EXERCISE BRIEF: Although the data below holds other lines too, output only those from the line with "formatted together so" up to and including the line with "an equal width", exactly as they appear.

INFORMATION SUPPLIED:
■ ■ ■ ■
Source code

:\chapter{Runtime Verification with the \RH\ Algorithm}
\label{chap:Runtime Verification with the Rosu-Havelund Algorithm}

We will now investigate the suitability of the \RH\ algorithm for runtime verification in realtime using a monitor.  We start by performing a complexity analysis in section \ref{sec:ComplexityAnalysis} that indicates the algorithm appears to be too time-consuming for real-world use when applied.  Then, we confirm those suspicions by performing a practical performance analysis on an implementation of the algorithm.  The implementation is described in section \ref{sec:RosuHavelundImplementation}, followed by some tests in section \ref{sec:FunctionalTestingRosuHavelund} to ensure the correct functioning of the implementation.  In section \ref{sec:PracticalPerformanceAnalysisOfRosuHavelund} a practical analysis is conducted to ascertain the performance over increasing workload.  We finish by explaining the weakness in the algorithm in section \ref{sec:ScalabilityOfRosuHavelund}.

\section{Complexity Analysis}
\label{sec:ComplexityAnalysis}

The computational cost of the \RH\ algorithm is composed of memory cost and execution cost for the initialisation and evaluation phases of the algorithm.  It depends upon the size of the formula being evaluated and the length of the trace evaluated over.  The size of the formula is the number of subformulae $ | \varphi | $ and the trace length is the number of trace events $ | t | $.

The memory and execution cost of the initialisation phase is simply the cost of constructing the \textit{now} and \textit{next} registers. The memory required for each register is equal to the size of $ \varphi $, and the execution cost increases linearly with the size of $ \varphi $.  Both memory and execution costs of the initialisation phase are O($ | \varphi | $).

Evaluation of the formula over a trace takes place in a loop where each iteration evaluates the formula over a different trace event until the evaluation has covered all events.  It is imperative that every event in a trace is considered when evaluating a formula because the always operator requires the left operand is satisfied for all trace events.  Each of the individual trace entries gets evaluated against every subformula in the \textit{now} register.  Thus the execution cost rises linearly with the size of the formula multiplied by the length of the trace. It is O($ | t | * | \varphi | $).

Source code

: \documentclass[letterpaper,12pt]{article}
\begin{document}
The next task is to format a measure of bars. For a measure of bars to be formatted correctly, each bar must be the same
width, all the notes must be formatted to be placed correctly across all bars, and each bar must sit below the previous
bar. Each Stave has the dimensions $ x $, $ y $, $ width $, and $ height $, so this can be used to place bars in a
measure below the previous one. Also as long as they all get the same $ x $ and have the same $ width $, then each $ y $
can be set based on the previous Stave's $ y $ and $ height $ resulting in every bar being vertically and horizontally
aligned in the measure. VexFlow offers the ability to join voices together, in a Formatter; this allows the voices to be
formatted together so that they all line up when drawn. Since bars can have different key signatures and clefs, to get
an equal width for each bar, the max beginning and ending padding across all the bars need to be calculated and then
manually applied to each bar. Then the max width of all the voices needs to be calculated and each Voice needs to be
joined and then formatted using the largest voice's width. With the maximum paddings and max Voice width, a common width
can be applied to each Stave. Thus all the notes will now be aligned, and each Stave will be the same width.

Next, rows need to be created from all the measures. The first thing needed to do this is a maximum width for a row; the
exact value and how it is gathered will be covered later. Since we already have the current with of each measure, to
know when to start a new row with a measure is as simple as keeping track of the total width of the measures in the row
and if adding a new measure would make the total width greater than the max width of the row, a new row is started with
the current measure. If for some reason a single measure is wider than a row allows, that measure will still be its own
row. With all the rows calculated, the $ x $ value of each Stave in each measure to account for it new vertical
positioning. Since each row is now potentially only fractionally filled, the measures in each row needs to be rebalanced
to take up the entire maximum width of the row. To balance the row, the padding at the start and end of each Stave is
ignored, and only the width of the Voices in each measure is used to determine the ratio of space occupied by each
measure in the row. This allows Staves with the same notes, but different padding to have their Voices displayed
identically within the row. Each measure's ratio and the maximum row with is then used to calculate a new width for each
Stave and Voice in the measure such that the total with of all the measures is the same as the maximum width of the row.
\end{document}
■ ■ ■ ■
ANSWER AREA:
formatted together so that they all line up when drawn. Since bars can have different key signatures and clefs, to get
an equal width for each bar, the max beginning and ending padding across all the bars need to be calculated and then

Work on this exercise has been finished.